# nana - synonymes



## MarionM

Bonsoir,

J'ai besoin d'un synonyme de "femme", version légèrement familière, du genre "minette" ou "nana", mais qui finisse par le son "ètre" (l'orthographe n'a pas d'importance, c'est déjà ça).

Quelqu'un a-t-il une idée?

Merci.

M.


----------



## geve

Etant assez peu inspirée, j'ai tenté de recourir à un artifice, mais n'ai rien pu trouver de mieux que _ancêtre_ (si c'est une femme âgée...), ou _contremaître_ (si elle est du genre autoritaire...) Il y a bien _traître_, aussi...

Voilà voilà... et pis c'est tout.


----------



## KaRiNe_Fr

Ne vaudrait-il pas mieux chercher un synonyme à l'autre mot qui fait la rime ? Moi, là, je sèche vraiment !


----------



## MarionM

Merci, Geve et Karine.
Malheureusement, la rime est "fenêtre", et mon bonhomme passe vraiment par la fenêtre.
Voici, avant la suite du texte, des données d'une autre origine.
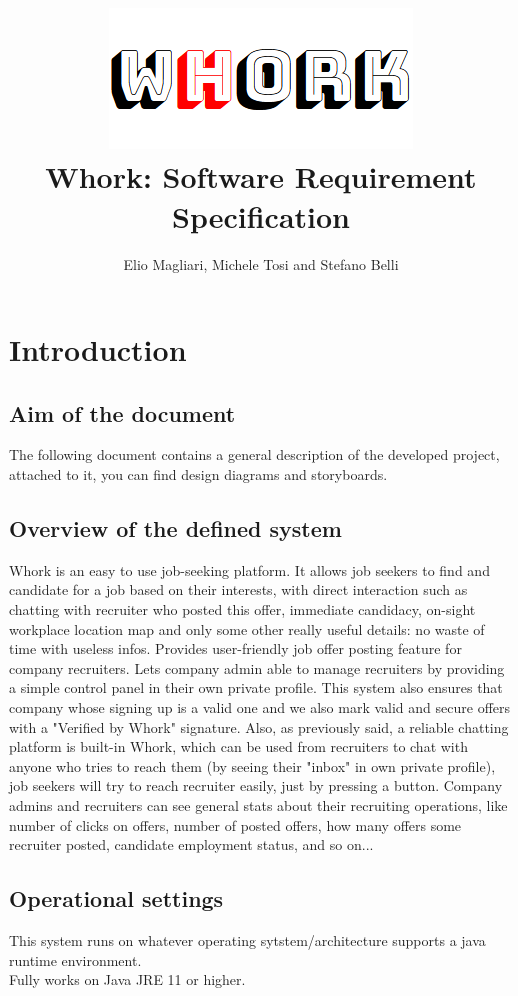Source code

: \documentclass[12pt, a4paper]{article}
\title{\includegraphics{logo.png}\\Whork: Software Requirement Specification}
\author{Elio Magliari, Michele Tosi and Stefano Belli}
\date{}
\begin{document}
\maketitle
\section{Introduction}
\subsection{Aim of the document}
The following document contains a general description of the developed project, attached to it, you can find
design diagrams and storyboards.
\subsection{Overview of the defined system}
Whork is an easy to use job-seeking platform. It allows job seekers to find and candidate for a job based on their interests, with direct interaction such as
chatting with recruiter who posted this offer, immediate candidacy, on-sight workplace location map and only some other really useful details: no waste of time with useless infos.
Provides user-friendly job offer posting feature for company recruiters. Lets company admin able to manage recruiters by providing
a simple control panel in their own private profile. This system also ensures that company whose signing up is a valid one and we also mark
valid and secure offers with a "Verified by Whork" signature. Also, as previously said, a reliable chatting platform is built-in Whork, which can be used from recruiters to chat with
anyone who tries to reach them (by seeing their "inbox" in own private profile), job seekers will try to reach recruiter easily, just by pressing a button. Company admins and recruiters
can see general stats about their recruiting operations, like number of clicks on offers, number of posted offers, how many offers some recruiter posted, candidate employment status, and so on...
\subsection{Operational settings}
This system runs on whatever operating sytstem/architecture supports a java runtime environment.\\
 Fully works on Java JRE 11 or higher.
\end{document}
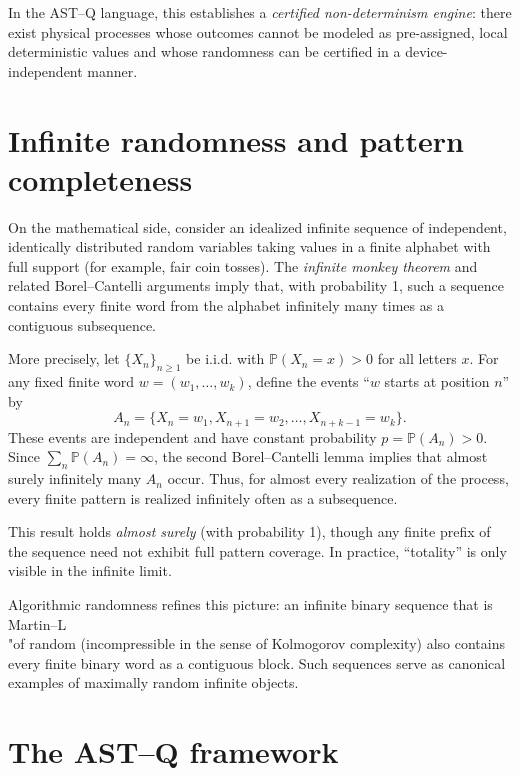 \documentclass[11pt]{article}
\begin{document}
In the AST--Q language, this establishes a \emph{certified non-determinism engine}: there exist physical processes whose outcomes cannot be modeled as pre-assigned, local deterministic values and whose randomness can be certified in a device-independent manner.

\section{Infinite randomness and pattern completeness}

On the mathematical side, consider an idealized infinite sequence of independent, identically distributed random variables taking values in a finite alphabet with full support (for example, fair coin tosses). The \emph{infinite monkey theorem} and related Borel--Cantelli arguments imply that, with probability 1, such a sequence contains every finite word from the alphabet infinitely many times as a contiguous subsequence.

More precisely, let $\{X_n\}_{n\ge 1}$ be i.i.d. with $\mathbb{P}(X_n = x) > 0$ for all letters $x$. For any fixed finite word $w = (w_1,\dots,w_k)$, define the events ``$w$ starts at position $n$'' by
\begin{equation}
A_n = \{ X_n = w_1, X_{n+1} = w_2, \dots, X_{n+k-1} = w_k \}.
\end{equation}
These events are independent and have constant probability $p = \mathbb{P}(A_n) > 0$. Since $\sum_n \mathbb{P}(A_n) = \infty$, the second Borel--Cantelli lemma implies that almost surely infinitely many $A_n$ occur. Thus, for almost every realization of the process, every finite pattern is realized infinitely often as a subsequence.

This result holds \emph{almost surely} (with probability 1), though any finite prefix of the sequence need not exhibit full pattern coverage. In practice, ``totality'' is only visible in the infinite limit.

Algorithmic randomness refines this picture: an infinite binary sequence that is Martin--L\\"of random (incompressible in the sense of Kolmogorov complexity) also contains every finite binary word as a contiguous block. Such sequences serve as canonical examples of maximally random infinite objects.

\section{The AST--Q framework}
\end{document}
J'ai peur qu'il soit difficile de changer.

Encore une mission pour l'Illumination de Deux Heures du Matin, ça, j'en ai bien peur...


----------



## geve

Et il ne peut pas traverser une baie vitrée, sous les yeux d'une mijaurée/pépée/... ?
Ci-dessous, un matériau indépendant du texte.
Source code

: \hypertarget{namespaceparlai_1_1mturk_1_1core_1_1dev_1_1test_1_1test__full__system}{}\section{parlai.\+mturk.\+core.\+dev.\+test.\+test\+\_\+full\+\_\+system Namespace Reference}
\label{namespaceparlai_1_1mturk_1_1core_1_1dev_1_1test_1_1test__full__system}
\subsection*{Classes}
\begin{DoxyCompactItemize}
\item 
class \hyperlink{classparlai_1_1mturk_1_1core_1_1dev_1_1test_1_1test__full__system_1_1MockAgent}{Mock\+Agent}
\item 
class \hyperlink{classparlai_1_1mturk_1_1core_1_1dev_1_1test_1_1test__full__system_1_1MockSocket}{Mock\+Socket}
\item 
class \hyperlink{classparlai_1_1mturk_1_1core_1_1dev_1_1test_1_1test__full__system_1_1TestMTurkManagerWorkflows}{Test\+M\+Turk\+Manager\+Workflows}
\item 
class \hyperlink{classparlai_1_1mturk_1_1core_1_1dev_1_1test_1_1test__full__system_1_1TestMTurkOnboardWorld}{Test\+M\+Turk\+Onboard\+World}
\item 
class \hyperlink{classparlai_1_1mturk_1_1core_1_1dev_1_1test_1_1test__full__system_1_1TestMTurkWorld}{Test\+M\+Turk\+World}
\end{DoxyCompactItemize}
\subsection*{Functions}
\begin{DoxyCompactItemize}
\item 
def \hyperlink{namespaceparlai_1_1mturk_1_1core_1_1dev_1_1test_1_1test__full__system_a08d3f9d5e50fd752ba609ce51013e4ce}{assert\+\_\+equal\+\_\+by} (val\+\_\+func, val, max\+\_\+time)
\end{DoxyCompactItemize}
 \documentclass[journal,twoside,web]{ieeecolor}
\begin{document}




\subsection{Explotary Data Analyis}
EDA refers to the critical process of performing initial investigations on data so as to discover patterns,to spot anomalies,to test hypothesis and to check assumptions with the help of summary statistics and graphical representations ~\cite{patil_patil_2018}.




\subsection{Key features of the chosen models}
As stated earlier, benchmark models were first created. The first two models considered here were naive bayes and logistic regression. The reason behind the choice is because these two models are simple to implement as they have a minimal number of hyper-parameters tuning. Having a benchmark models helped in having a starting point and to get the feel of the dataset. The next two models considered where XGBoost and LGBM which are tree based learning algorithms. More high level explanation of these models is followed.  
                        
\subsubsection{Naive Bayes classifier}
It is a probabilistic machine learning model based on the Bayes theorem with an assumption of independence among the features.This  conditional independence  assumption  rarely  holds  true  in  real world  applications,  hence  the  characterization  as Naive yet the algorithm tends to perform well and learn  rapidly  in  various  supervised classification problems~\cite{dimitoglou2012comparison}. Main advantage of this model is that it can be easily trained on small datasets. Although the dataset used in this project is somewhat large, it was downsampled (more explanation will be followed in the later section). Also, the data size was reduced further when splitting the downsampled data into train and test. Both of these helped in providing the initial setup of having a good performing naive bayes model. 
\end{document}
Non, moi, face a l'obstacle, je crois que je serais lâche et tournerais la phrase autrement... (ça devient une fâcheuse habitude chez moi  )


----------



## KaRiNe_Fr

Et ce serait pas un "vasistas" ta fenêtre ? Après des rimes en "asse", ça se trouve (hélàs !).


----------



## MarionM

Geve : chez moi aussi, mais cette fois-ci (mal?)heureusement, mon éditeur est vachement bien... aucune chance qu'il me laisse m'en tirer aussi facilement. Cela dit, si j'arrive à le convaincre qu'il n'y a pas d'autre solution...

Karine : ah, le vasistas, ce serait un peu gonflé, mais peut-être jouable... Pour le coup, j'ai peur que ce soit la rime en "asse" qui soit trop vulgaire.
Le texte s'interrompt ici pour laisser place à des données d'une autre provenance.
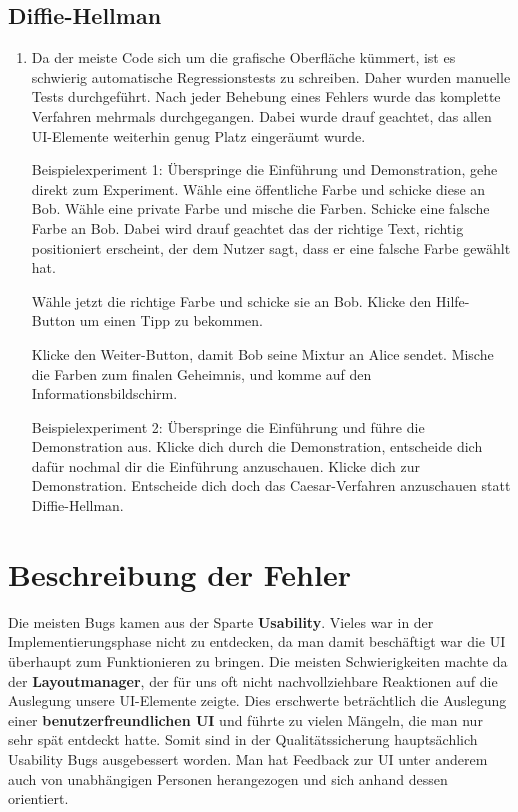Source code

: \documentclass{article}
\begin{document}
  \subsection{Diffie-Hellman}
	  \begin{enumerate}
	      \item Da der meiste Code sich um die grafische Oberfläche kümmert, ist es schwierig
	          automatische Regressionstests zu schreiben. Daher wurden manuelle Tests durchgeführt.
	          Nach jeder Behebung eines Fehlers wurde das komplette Verfahren mehrmals durchgegangen.
	          Dabei wurde drauf geachtet, das allen UI-Elemente weiterhin genug Platz eingeräumt wurde.
	
	          Beispielexperiment 1:
	          Überspringe die Einführung und Demonstration, gehe direkt zum Experiment.
	          Wähle eine öffentliche Farbe und schicke diese an Bob.
	          Wähle eine private Farbe und mische die Farben. Schicke eine falsche
	          Farbe an Bob. Dabei wird drauf geachtet das der richtige Text, richtig positioniert
	          erscheint, der dem Nutzer sagt, dass er eine falsche Farbe gewählt hat.
	
	          Wähle jetzt die richtige Farbe und schicke sie an Bob.
	          Klicke den Hilfe-Button um einen Tipp zu bekommen.
	          
	          Klicke den Weiter-Button, damit Bob seine Mixtur an Alice sendet.
	          Mische die Farben zum finalen Geheimnis, und komme auf den Informationsbildschirm.
	
	          Beispielexperiment 2:
	          Überspringe die Einführung und führe die Demonstration aus.
	          Klicke dich durch die Demonstration, entscheide dich dafür
	          nochmal dir die Einführung anzuschauen. Klicke dich zur Demonstration.
	          Entscheide dich doch das Caesar-Verfahren anzuschauen statt Diffie-Hellman.
	      \end{enumerate}
		

\section{Beschreibung der Fehler}
  Die meisten Bugs kamen aus der Sparte \textbf{Usability}. Vieles war in der Implementierungsphase nicht zu entdecken, da man damit beschäftigt
  war die UI überhaupt zum Funktionieren zu bringen. Die meisten Schwierigkeiten machte da der \textbf{Layoutmanager}, der für uns oft nicht
  nachvollziehbare Reaktionen auf die Auslegung unsere UI-Elemente zeigte.\newline 
  Dies erschwerte beträchtlich die Auslegung einer \textbf{benutzerfreundlichen UI} und führte zu vielen Mängeln, die man
  nur sehr spät entdeckt hatte. Somit sind in der Qualitätssicherung hauptsächlich Usability Bugs ausgebessert worden. 
  Man hat Feedback zur UI unter anderem auch von unabhängigen Personen herangezogen und sich anhand dessen orientiert. 
  
\end{document}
Marion "Dire que j'aurais pu devenir prof" M.


----------



## KaRiNe_Fr

Bon, alors c'est un oeil de boeuf, et c'est juste une meuf... ?


----------



## MarionM

Génial !

Je ne sais pas si ça va passer ("ma" traduction, et mon héros par l'oeil de boeuf), mais au moins j'aurai bien ri!

Merci mille fois.


----------



## Anne345

Ou il pourrait passer par l'*oriel* et se trouver devant l'*oiselle*. 
Ca ne rime pas mais je trouve cela joli !


----------



## markwolk

*Pour rimer avec fenêtre, un un mot en -ette ferait-il peut-être l'affaire? - Ce serait plus facile à trouver dans ce cas: minette, nénette, etc.*


----------



## Gardefeu

Si on est très strict, un mot en -ette ne peut pas rimer avec un mot en -etre, simplement parce que ce n'est pas le même son!
Ensuite, on peut parler d'assonnance, de rime approximative, on peut tout tolérer, tout dépend du style. Mais la demande de Marion semblait assez rigoureuse...


----------



## MarionM

Anne : j'avoue que je ne connaissais pas "oriel", et je viens de décider que mon héros, un militaire de carrière, n'a pas le droit de connaître plus de mots que moi.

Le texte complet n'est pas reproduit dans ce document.